◆ Problem to work on ◆
The word "penguin" marks the lines you need; copy each of them from the data.

(Provided material)

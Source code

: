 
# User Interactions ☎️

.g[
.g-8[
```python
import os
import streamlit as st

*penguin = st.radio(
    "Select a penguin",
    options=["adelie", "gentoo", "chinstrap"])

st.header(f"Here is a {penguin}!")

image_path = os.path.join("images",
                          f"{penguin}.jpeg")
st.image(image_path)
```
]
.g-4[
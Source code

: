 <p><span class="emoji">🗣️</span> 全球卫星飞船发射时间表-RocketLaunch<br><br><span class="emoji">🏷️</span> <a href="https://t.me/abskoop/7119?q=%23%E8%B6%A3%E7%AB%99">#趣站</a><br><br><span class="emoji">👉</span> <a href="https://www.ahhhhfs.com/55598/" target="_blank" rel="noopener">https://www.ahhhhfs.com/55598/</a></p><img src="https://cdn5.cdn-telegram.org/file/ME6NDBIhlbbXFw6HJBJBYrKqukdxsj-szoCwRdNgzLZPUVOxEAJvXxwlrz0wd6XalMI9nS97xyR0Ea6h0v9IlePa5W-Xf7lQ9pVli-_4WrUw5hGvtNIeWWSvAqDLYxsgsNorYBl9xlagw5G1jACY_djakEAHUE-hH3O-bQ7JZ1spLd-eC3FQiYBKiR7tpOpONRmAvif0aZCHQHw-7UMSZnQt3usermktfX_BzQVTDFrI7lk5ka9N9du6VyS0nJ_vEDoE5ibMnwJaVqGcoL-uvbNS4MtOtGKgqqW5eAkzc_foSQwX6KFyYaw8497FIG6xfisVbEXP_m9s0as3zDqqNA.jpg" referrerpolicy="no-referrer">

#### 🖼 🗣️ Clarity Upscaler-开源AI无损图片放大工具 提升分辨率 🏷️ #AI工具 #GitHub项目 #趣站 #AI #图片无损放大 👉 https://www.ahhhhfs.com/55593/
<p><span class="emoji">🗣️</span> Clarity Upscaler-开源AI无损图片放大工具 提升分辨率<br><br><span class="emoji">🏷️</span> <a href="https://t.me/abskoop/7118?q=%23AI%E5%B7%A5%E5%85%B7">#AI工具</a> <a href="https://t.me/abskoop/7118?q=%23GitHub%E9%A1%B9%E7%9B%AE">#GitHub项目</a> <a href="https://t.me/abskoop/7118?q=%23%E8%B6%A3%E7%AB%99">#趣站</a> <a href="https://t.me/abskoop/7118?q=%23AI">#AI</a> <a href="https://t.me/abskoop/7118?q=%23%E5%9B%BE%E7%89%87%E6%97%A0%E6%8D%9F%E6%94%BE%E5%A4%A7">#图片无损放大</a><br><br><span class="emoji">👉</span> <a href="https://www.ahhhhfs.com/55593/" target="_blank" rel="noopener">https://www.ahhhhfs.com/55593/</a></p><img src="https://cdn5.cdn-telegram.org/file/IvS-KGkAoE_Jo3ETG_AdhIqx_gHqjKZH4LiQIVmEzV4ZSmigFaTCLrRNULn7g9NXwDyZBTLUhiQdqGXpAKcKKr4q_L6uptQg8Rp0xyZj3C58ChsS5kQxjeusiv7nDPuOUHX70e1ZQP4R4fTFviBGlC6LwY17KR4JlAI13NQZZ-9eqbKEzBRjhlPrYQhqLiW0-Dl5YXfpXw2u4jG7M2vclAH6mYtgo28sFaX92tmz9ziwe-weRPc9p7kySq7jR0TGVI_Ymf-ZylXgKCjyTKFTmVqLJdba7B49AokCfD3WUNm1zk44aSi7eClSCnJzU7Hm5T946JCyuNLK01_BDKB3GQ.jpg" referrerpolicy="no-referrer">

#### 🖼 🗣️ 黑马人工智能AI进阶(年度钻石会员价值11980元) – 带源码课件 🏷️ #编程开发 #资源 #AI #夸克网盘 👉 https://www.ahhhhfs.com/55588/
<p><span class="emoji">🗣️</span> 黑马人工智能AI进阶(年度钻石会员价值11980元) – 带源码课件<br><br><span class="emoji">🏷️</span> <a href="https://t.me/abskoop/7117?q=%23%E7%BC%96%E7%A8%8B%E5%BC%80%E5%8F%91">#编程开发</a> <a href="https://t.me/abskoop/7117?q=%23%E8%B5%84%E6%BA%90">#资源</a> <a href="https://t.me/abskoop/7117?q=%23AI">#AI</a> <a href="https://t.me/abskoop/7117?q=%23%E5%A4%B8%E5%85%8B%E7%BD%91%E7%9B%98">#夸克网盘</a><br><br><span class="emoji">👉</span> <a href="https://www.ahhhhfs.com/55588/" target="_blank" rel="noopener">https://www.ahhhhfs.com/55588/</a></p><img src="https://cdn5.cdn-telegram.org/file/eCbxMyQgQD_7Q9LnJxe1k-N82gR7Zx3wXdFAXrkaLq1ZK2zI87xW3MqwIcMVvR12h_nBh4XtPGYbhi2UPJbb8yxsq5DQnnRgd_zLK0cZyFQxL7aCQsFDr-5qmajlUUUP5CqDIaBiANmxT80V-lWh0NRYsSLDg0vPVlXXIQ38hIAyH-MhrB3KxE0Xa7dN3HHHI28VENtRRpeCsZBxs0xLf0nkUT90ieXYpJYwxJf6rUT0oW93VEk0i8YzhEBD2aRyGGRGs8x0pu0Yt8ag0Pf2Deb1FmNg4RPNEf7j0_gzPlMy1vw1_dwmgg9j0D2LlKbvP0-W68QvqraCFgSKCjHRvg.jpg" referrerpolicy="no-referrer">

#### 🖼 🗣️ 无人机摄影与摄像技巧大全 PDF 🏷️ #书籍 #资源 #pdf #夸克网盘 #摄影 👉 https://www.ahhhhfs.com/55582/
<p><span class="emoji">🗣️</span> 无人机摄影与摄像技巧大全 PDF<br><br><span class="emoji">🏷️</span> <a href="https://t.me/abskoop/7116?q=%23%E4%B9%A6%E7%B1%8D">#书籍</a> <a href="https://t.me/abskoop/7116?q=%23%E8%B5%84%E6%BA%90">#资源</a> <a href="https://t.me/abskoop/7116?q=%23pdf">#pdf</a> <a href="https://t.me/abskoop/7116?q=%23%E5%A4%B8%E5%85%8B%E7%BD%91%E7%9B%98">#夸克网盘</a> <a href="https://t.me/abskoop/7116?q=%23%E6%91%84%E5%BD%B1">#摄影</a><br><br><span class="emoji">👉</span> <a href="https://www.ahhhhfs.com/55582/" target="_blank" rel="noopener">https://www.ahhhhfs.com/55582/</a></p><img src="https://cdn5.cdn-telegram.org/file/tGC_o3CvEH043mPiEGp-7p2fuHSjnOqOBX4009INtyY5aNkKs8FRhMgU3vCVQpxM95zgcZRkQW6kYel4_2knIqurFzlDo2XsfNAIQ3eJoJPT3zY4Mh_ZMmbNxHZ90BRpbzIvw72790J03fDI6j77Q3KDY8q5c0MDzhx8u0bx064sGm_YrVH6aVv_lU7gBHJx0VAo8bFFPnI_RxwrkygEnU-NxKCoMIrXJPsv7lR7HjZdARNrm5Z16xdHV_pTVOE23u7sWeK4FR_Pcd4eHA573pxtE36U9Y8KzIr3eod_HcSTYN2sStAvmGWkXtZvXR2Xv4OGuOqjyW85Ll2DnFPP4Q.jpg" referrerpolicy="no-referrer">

(End Provided material)

◆ Result for this task ◆
*penguin = st.radio(
    "Select a penguin",
st.header(f"Here is a {penguin}!")
                          f"{penguin}.jpeg")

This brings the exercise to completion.